AIM OF THE TASK
Return every line from the records below in which the word "redirect" is found.

EXCERPTED DATA

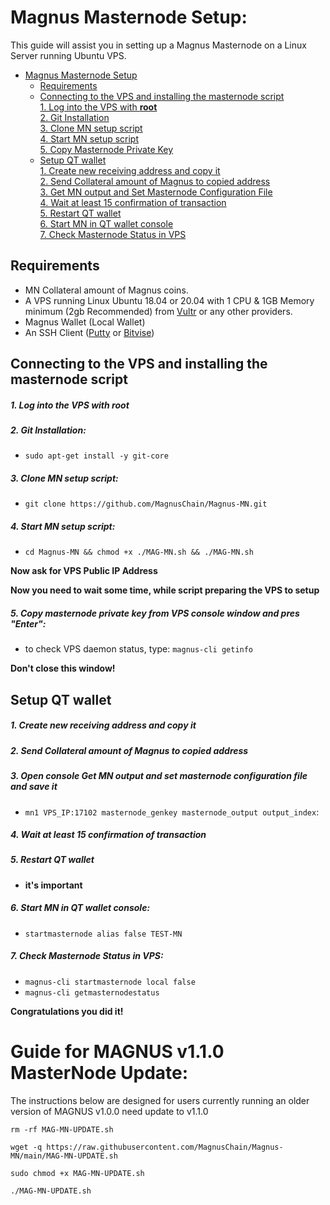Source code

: # Magnus Masternode Setup:
This guide will assist you in setting up a Magnus Masternode on a Linux Server running Ubuntu VPS.

- [Magnus Masternode Setup](#magnus-masternode-setup)  
  	* [Requirements](#requirements) 
  * [Connecting to the VPS and installing the masternode script](#Connecting-to-the-VPS-and-installing-the-masternode-script)  
         [1. Log into the VPS with **root**](#1-log-into-the-vps-with-root)  
         [2. Git Installation](#2-git-installation)  
         [3. Clone MN setup script](#3-clone-mn-setup-script)  
         [4. Start MN setup script](#4-start-mn-setup-script)  
         [5. Copy Masternode Private Key](#5-copy-masternode-private-key-from-vps-console-window-and-pres-enter)
  * [Setup QT wallet](#setup-qt-wallet)  
         [1. Create new receiving address and copy it](#1-create-new-receiving-address-and-copy-it)  
	 [2. Send Collateral amount of Magnus to copied address](#2-send-collateral-amount-of-magnus-to-copied-address)  
	 [3. Get MN output and Set Masternode Configuration File](#3-open-console-get-mn-output-and-set-masternode-configuration-file-and-save-it)  
	 [4. Wait at least 15 confirmation of transaction](#4-wait-at-least-15-confirmation-of-transaction)  
         [5. Restart QT wallet](#5-restart-qt-wallet)  
         [6. Start MN in QT wallet console](#6-start-mn-in-qt-wallet-console)  
	 [7. Check Masternode Status in VPS](#7-check-masternode-status-in-vps)  

## Requirements
- MN Collateral amount of Magnus coins.
- A VPS running Linux Ubuntu 18.04 or 20.04 with 1 CPU & 1GB Memory minimum (2gb Recommended) from [Vultr](https://www.vultr.com/?ref=8622028) or any other providers.
- Magnus Wallet (Local Wallet)
- An SSH Client (<a href="https://www.putty.org/" target="_blank">Putty</a> or <a href="https://dl.bitvise.com/BvSshClient-Inst.exe" target="_blank">Bitvise</a>)


## Connecting to the VPS and installing the masternode script

##### 1. Log into the VPS with **root**  

##### 2. Git Installation:  
- ```sudo apt-get install -y git-core```  

##### 3. Clone MN setup script: 
- ```git clone https://github.com/MagnusChain/Magnus-MN.git```  

##### 4. Start MN setup script: 
- ```cd Magnus-MN && chmod +x ./MAG-MN.sh && ./MAG-MN.sh```
   
**Now ask for VPS Public IP Address** 

**Now you need to wait some time, while script preparing the VPS to setup**  
##### 5. Copy masternode private key from VPS console window and pres "Enter":


- to check VPS daemon status, type: ```magnus-cli getinfo```

**Don't close this window!** 	

## Setup QT wallet
##### 1. Create new receiving address and copy it

##### 2. Send Collateral amount of Magnus to copied address

##### 3. Open console Get MN output and set masternode configuration file and save it
- ```mn1 VPS_IP:17102 masternode_genkey masternode_output output_index```:

##### 4. Wait at least 15 confirmation of transaction

##### 5. Restart QT wallet  
- **it's important**

##### 6. Start MN in QT wallet console:
- ```startmasternode alias false TEST-MN```

##### 7. Check Masternode Status in VPS:
- ```magnus-cli startmasternode local false``` 
- ```magnus-cli getmasternodestatus```  

**Сongratulations you did it!**

# Guide for MAGNUS v1.1.0 MasterNode Update:

The instructions below are designed for users currently running an older version of MAGNUS v1.0.0 need update to v1.1.0

```
rm -rf MAG-MN-UPDATE.sh

wget -q https://raw.githubusercontent.com/MagnusChain/Magnus-MN/main/MAG-MN-UPDATE.sh

sudo chmod +x MAG-MN-UPDATE.sh

./MAG-MN-UPDATE.sh
```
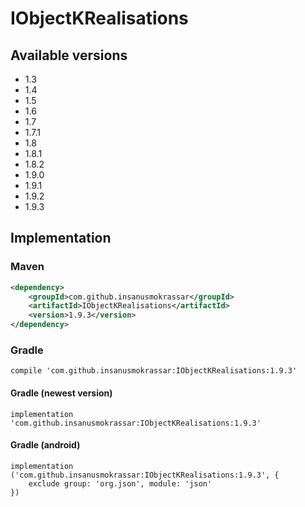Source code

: # IObjectKRealisations

## Available versions

* 1.3
* 1.4
* 1.5
* 1.6
* 1.7
* 1.7.1
* 1.8
* 1.8.1
* 1.8.2
* 1.9.0
* 1.9.1
* 1.9.2
* 1.9.3

## Implementation

### Maven

```xml
<dependency>
    <groupId>com.github.insanusmokrassar</groupId>
    <artifactId>IObjectKRealisations</artifactId>
    <version>1.9.3</version>
</dependency>
```

### Gradle

```
compile 'com.github.insanusmokrassar:IObjectKRealisations:1.9.3'
```

#### Gradle (newest version)

```
implementation 'com.github.insanusmokrassar:IObjectKRealisations:1.9.3'
```

#### Gradle (android)

```
implementation ('com.github.insanusmokrassar:IObjectKRealisations:1.9.3', {
    exclude group: 'org.json', module: 'json'
})
```
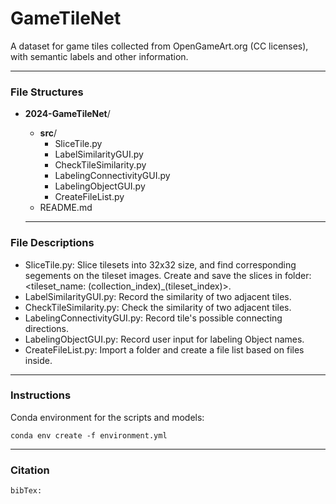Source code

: # GameTileNet
A dataset for game tiles collected from OpenGameArt.org (CC licenses), with semantic labels and other information.

---
### File Structures

- **2024-GameTileNet**/
  - **src**/
    - SliceTile.py
    - LabelSimilarityGUI.py
    - CheckTileSimilarity.py
    - LabelingConnectivityGUI.py
    - LabelingObjectGUI.py            
    - CreateFileList.py            
  <!-- - **annotations**/
    - dataset1.csv
    - dataset2.csv -->
  - README.md

  ---
### File Descriptions

* SliceTile.py: Slice tilesets into 32x32 size, and find corresponding segements on the tileset images. Create and save the slices in folder: <tileset_name: (collection_index)_(tileset_index)>. 
* LabelSimilarityGUI.py: Record the similarity of two adjacent tiles.
* CheckTileSimilarity.py: Check the similarity of two adjacent tiles.
* LabelingConnectivityGUI.py: Record tile's possible connecting directions.
* LabelingObjectGUI.py: Record user input for labeling Object names.            
* CreateFileList.py: Import a folder and create a file list based on files inside.

---
### Instructions

Conda environment for the scripts and models:

```
conda env create -f environment.yml
```

---

### Citation

```
bibTex:

```
 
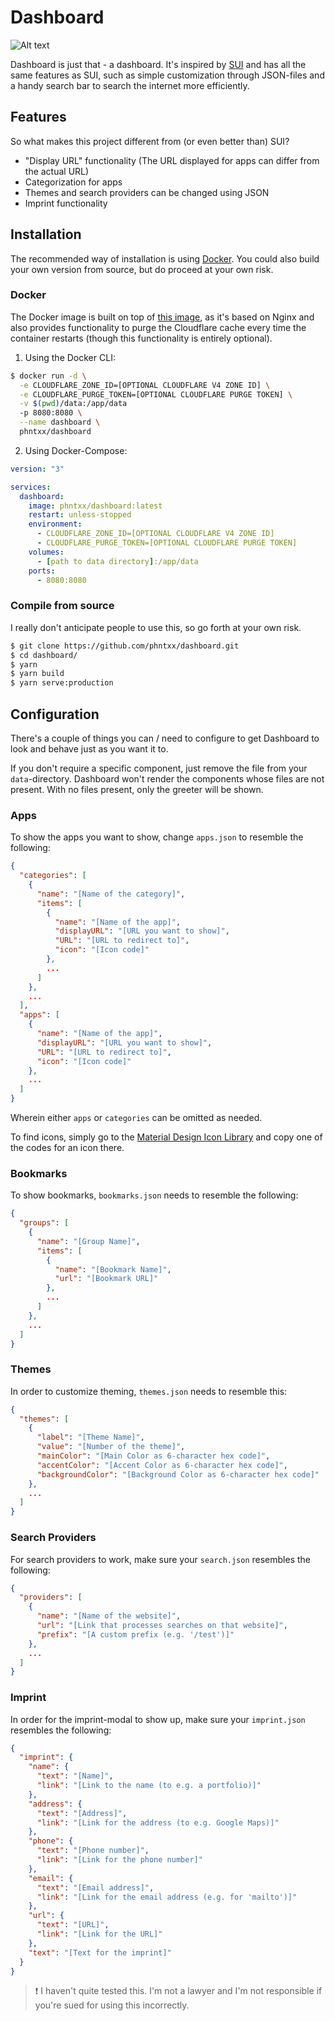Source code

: # Dashboard

![Alt text](/screenshot.png?raw=true "screenshot")

Dashboard is just that - a dashboard. It's inspired by [SUI](https://github.com/jeroenpardon/sui) and has all the same features as SUI, such as simple customization through JSON-files and a handy search bar to search the internet more efficiently.

## Features

So what makes this project different from (or even better than) SUI?

- "Display URL" functionality (The URL displayed for apps can differ from the actual URL)
- Categorization for apps
- Themes and search providers can be changed using JSON
- Imprint functionality

## Installation

The recommended way of installation is using [Docker](https://docker.com). You could also build your own version from source, but do proceed at your own risk.

### Docker

The Docker image is built on top of [this image](https://github.com/ratisbona-coding/nginx-cloudflare-cache), as it's based on Nginx and also provides functionality to purge the Cloudflare cache every time the container restarts (though this functionality is entirely optional).

1. Using the Docker CLI:

```sh
$ docker run -d \
  -e CLOUDFLARE_ZONE_ID=[OPTIONAL CLOUDFLARE V4 ZONE ID] \
  -e CLOUDFLARE_PURGE_TOKEN=[OPTIONAL CLOUDFLARE PURGE TOKEN] \
  -v $(pwd)/data:/app/data
  -p 8080:8080 \
  --name dashboard \
  phntxx/dashboard
```

2. Using Docker-Compose:

```yml
version: "3"

services:
  dashboard:
    image: phntxx/dashboard:latest
    restart: unless-stopped
    environment:
      - CLOUDFLARE_ZONE_ID=[OPTIONAL CLOUDFLARE V4 ZONE ID]
      - CLOUDFLARE_PURGE_TOKEN=[OPTIONAL CLOUDFLARE PURGE TOKEN]
    volumes:
      - [path to data directory]:/app/data
    ports:
      - 8080:8080
```

### Compile from source

I really don't anticipate people to use this, so go forth at your own risk.

```bash
$ git clone https://github.com/phntxx/dashboard.git
$ cd dashboard/
$ yarn
$ yarn build
$ yarn serve:production
```

## Configuration

There's a couple of things you can / need to configure to get Dashboard to look and behave just as you want it to.

If you don't require a specific component, just remove the file from your `data`-directory. Dashboard won't render the components whose files are not present. With no files present, only the greeter will be shown.

### Apps

To show the apps you want to show, change `apps.json` to resemble the following:

```json
{
  "categories": [
    {
      "name": "[Name of the category]",
      "items": [
        {
          "name": "[Name of the app]",
          "displayURL": "[URL you want to show]",
          "URL": "[URL to redirect to]",
          "icon": "[Icon code]"
        },
        ...
      ]
    },
    ...
  ],
  "apps": [
    {
      "name": "[Name of the app]",
      "displayURL": "[URL you want to show]",
      "URL": "[URL to redirect to]",
      "icon": "[Icon code]"
    },
    ...
  ]
}
```

Wherein either `apps` or `categories` can be omitted as needed.

To find icons, simply go to the [Material Design Icon Library](https://material.io/icons/) and copy one of the codes for an icon there.

### Bookmarks

To show bookmarks, `bookmarks.json` needs to resemble the following:

```json
{
  "groups": [
    {
      "name": "[Group Name]",
      "items": [
        {
          "name": "[Bookmark Name]",
          "url": "[Bookmark URL]"
        },
        ...
      ]
    },
    ...
  ]
}
```

### Themes

In order to customize theming, `themes.json` needs to resemble this:

```json
{
  "themes": [
    {
      "label": "[Theme Name]",
      "value": "[Number of the theme]",
      "mainColor": "[Main Color as 6-character hex code]",
      "accentColor": "[Accent Color as 6-character hex code]",
      "backgroundColor": "[Background Color as 6-character hex code]"
    },
    ...
  ]
}
```

### Search Providers

For search providers to work, make sure your `search.json` resembles the following:

```json
{
  "providers": [
    {
      "name": "[Name of the website]",
      "url": "[Link that processes searches on that website]",
      "prefix": "[A custom prefix (e.g. '/test')]"
    },
    ...
  ]
}
```

### Imprint

In order for the imprint-modal to show up, make sure your `imprint.json` resembles the following:

```json
{
  "imprint": {
    "name": {
      "text": "[Name]",
      "link": "[Link to the name (to e.g. a portfolio)]"
    },
    "address": {
      "text": "[Address]",
      "link": "[Link for the address (to e.g. Google Maps)]"
    },
    "phone": {
      "text": "[Phone number]",
      "link": "[Link for the phone number]"
    },
    "email": {
      "text": "[Email address]",
      "link": "[Link for the email address (e.g. for 'mailto')]"
    },
    "url": {
      "text": "[URL]",
      "link": "[Link for the URL]"
    },
    "text": "[Text for the imprint]"
  }
}
```

> :exclamation: I haven't quite tested this. I'm not a lawyer and I'm not responsible if you're sued for using this incorrectly.

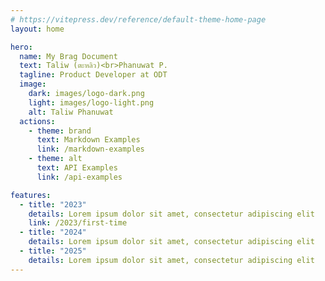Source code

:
 ```yaml
---
# https://vitepress.dev/reference/default-theme-home-page
layout: home

hero:
  name: My Brag Document
  text: Taliw (ตะหลิว)<br>Phanuwat P.
  tagline: Product Developer at ODT
  image:
    dark: images/logo-dark.png
    light: images/logo-light.png
    alt: Taliw Phanuwat
  actions:
    - theme: brand
      text: Markdown Examples
      link: /markdown-examples
    - theme: alt
      text: API Examples
      link: /api-examples

features:
  - title: "2023"
    details: Lorem ipsum dolor sit amet, consectetur adipiscing elit
    link: /2023/first-time
  - title: "2024"
    details: Lorem ipsum dolor sit amet, consectetur adipiscing elit
  - title: "2025"
    details: Lorem ipsum dolor sit amet, consectetur adipiscing elit
---
```

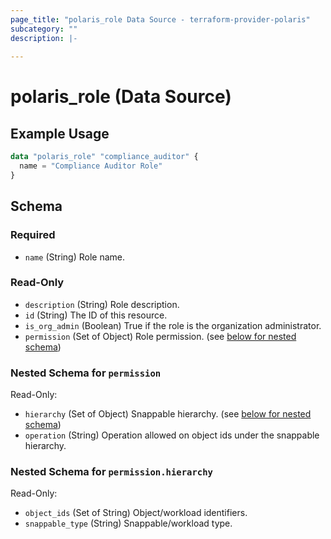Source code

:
 ```yaml
---
page_title: "polaris_role Data Source - terraform-provider-polaris"
subcategory: ""
description: |-
  
---
```


# polaris_role (Data Source)




## Example Usage

```terraform
data "polaris_role" "compliance_auditor" {
  name = "Compliance Auditor Role"
}
```


## Schema

### Required

- `name` (String) Role name.

### Read-Only

- `description` (String) Role description.
- `id` (String) The ID of this resource.
- `is_org_admin` (Boolean) True if the role is the organization administrator.
- `permission` (Set of Object) Role permission. (see [below for nested schema](#nestedatt--permission))

<a id="nestedatt--permission"></a>
### Nested Schema for `permission`

Read-Only:

- `hierarchy` (Set of Object) Snappable hierarchy. (see [below for nested schema](#nestedobjatt--permission--hierarchy))
- `operation` (String) Operation allowed on object ids under the snappable hierarchy.

<a id="nestedobjatt--permission--hierarchy"></a>
### Nested Schema for `permission.hierarchy`

Read-Only:

- `object_ids` (Set of String) Object/workload identifiers.
- `snappable_type` (String) Snappable/workload type.
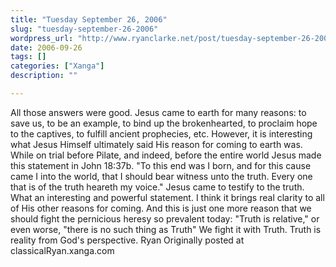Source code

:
```yaml
---
title: "Tuesday September 26, 2006"
slug: "tuesday-september-26-2006"
wordpress_url: "http://www.ryanclarke.net/post/tuesday-september-26-2006/"
date: 2006-09-26
tags: []
categories: ["Xanga"]
description: ""

---
```


All those answers were good. Jesus came to earth for many reasons: to save us, to be an example, to bind up the brokenhearted, to proclaim hope to the captives, to fulfill ancient prophecies, etc. However, it is interesting what Jesus Himself ultimately said His reason for coming to earth was. While on trial before Pilate, and indeed, before the entire world Jesus made this statement in John 18:37b.
"To this end was I born, and for this cause came I into the world, that I should bear witness unto the truth. Every one that is of the truth heareth my voice."
Jesus came to testify to the truth. What an interesting and powerful statement. I think it brings real clarity to all of His other reasons for coming. And this is just one more reason that we should fight the pernicious heresy so prevalent today: "Truth is relative," or even worse, "there is no such thing as Truth" We fight it with Truth.
Truth is reality from God's perspective.
Ryan
Originally posted at classicalRyan.xanga.com
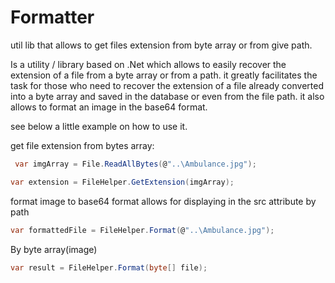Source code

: # Formatter
util lib that allows to get files extension from byte array or from give path.

Is a utility / library based on .Net which allows to easily recover the extension of a file from a byte array or from a path. it greatly facilitates the task for those who need to recover the extension of a file already converted into a byte array and saved in the database or even from the file path.
it also allows to format an image in the base64 format.

see below a little example on how to use it.

get file extension from bytes array:

```C#
 var imgArray = File.ReadAllBytes(@"..\Ambulance.jpg");
```
 ```C#
 var extension = FileHelper.GetExtension(imgArray);
 ```
 
 format image to base64 format allows for displaying in the src attribute by path 
   
   ```C#
   var formattedFile = FileHelper.Format(@"..\Ambulance.jpg");
   ```
   
   By byte array(image)
   ```C#
   var result = FileHelper.Format(byte[] file);
   ```
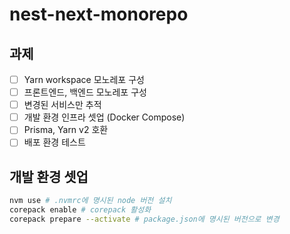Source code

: # nest-next-monorepo

## 과제

- [ ] Yarn workspace 모노레포 구성
- [ ] 프론트엔드, 백엔드 모노레포 구성
- [ ] 변경된 서비스만 추적
- [ ] 개발 환경 인프라 셋업 (Docker Compose)
- [ ] Prisma, Yarn v2 호환
- [ ] 배포 환경 테스트

## 개발 환경 셋업

```bash
nvm use # .nvmrc에 명시된 node 버전 설치
corepack enable # corepack 활성화
corepack prepare --activate # package.json에 명시된 버전으로 변경
```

SOLVED PROBLEM
          "URL": "[URL to redirect to]",
      "URL": "[URL to redirect to]",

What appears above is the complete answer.